§ **YOUR ASSIGNMENT**
Taking the listing below, restate word for word each line from the line with "B) If you are" to the line with "amount = 100", ends included, and stop there.

§ **RECORDS SUPPLIED**
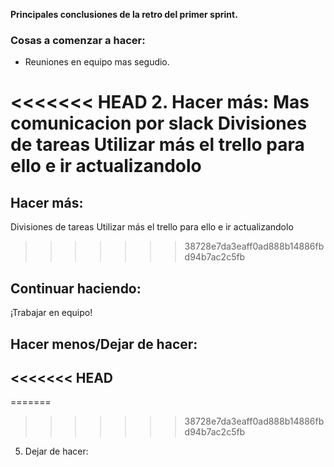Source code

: **Principales conclusiones de la retro del primer sprint.**

### Cosas a comenzar a hacer:

- Reuniones en equipo mas segudio.

<<<<<<< HEAD
2. Hacer más:
   Mas comunicacion por slack
   Divisiones de tareas
   Utilizar más el trello para ello e ir actualizandolo
=======
## Hacer más: 
Divisiones de tareas
Utilizar más el trello para ello e ir actualizandolo
>>>>>>> 38728e7da3eaff0ad888b14886fbd94b7ac2c5fb

## Continuar haciendo:

¡Trabajar en equipo!

## Hacer menos/Dejar de hacer:


<<<<<<< HEAD
-
=======
>>>>>>> 38728e7da3eaff0ad888b14886fbd94b7ac2c5fb

5. Dejar de hacer:
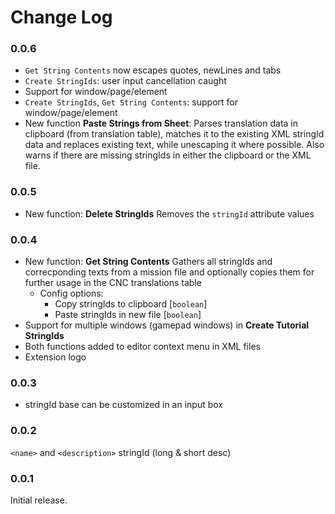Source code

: # Change Log

### 0.0.6
* `Get String Contents` now escapes quotes, newLines and tabs
* `Create StringIds`: user input cancellation caught
* Support for window/page/element
* `Create StringIds`, `Get String Contents`: support for window/page/element
* New function **Paste Strings from Sheet**: Parses translation data in clipboard (from translation table), matches it to the existing XML stringId data and replaces existing text, while unescaping it where possible. Also warns if there are missing stringIds in either the clipboard or the XML file.

### 0.0.5
* New function: **Delete StringIds**
  Removes the `stringId` attribute values

### 0.0.4
* New function: **Get String Contents**
  Gathers all stringIds and correcponding texts from a mission file and optionally copies them for further usage in the CNC translations table
  * Config options:
    * Copy stringIds to clipboard [`boolean`]
    * Paste stringIds in new file [`boolean`]
* Support for multiple windows (gamepad windows) in **Create Tutorial StringIds**
* Both functions added to editor context menu in XML files
* Extension logo

### 0.0.3

* stringId base can be customized in an input box

### 0.0.2

`<name>` and `<description>` stringId (long & short desc)

### 0.0.1

Initial release.
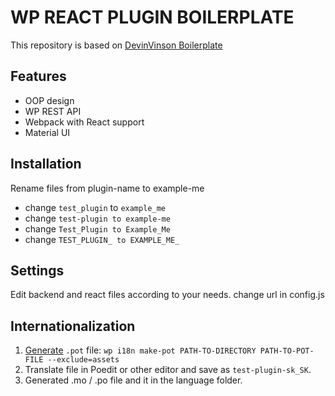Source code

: # WP REACT PLUGIN BOILERPLATE
This repository is based on [DevinVinson Boilerplate](https://github.com/DevinVinson/WordPress-Plugin-Boilerplate)

## Features
- OOP design
- WP REST API
- Webpack with React support
- Material UI

## Installation
Rename files from plugin-name to example-me
- change `test_plugin` to `example_me`
- change `test-plugin to example-me`
- change `Test_Plugin to Example_Me`
- change `TEST_PLUGIN_ to EXAMPLE_ME_`

## Settings
Edit backend and react files according to your needs. 
change url in config.js

## Internationalization
1. [Generate](https://developer.wordpress.org/cli/commands/i18n/make-pot/) `.pot` file: `wp i18n make-pot PATH-TO-DIRECTORY PATH-TO-POT-FILE --exclude=assets`
2. Translate file in Poedit or other editor and save as `test-plugin-sk_SK`.
3. Generated .mo / .po file and it in the language folder. 


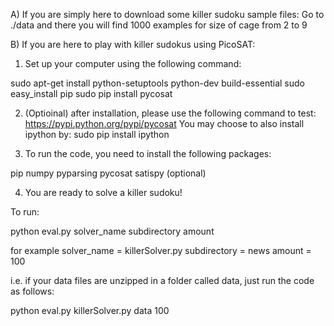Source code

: 
A) If you are simply here to download some killer sudoku sample files:
Go to ./data and there you will find 1000 examples for size of cage from 2 to 9

B) If you are here to play with killer sudokus using PicoSAT:

1) Set up your computer using the following command:

sudo apt-get install python-setuptools python-dev build-essential
sudo easy_install pip
sudo pip install pycosat

2) (Optioinal)
after installation, please use the following command to test:
https://pypi.python.org/pypi/pycosat
You may choose to also install ipython by:
sudo pip install ipython


3) To run the code, you need to install the following packages:

pip
numpy 
pyparsing
pycosat
satispy (optional)


4) You are ready to solve a killer sudoku!

To run:

python eval.py solver_name subdirectory amount

for example
	solver_name = killerSolver.py
	subdirectory =  news
	amount = 100

i.e. if your data files are unzipped in a folder called data, just run the code as follows:

python eval.py killerSolver.py data 100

§ **REPLY TO THE TASK**
B) If you are here to play with killer sudokus using PicoSAT:

1) Set up your computer using the following command:

sudo apt-get install python-setuptools python-dev build-essential
sudo easy_install pip
sudo pip install pycosat

2) (Optioinal)
after installation, please use the following command to test:
https://pypi.python.org/pypi/pycosat
You may choose to also install ipython by:
sudo pip install ipython


3) To run the code, you need to install the following packages:

pip
numpy 
pyparsing
pycosat
satispy (optional)


4) You are ready to solve a killer sudoku!

To run:

python eval.py solver_name subdirectory amount

for example
	solver_name = killerSolver.py
	subdirectory =  news
	amount = 100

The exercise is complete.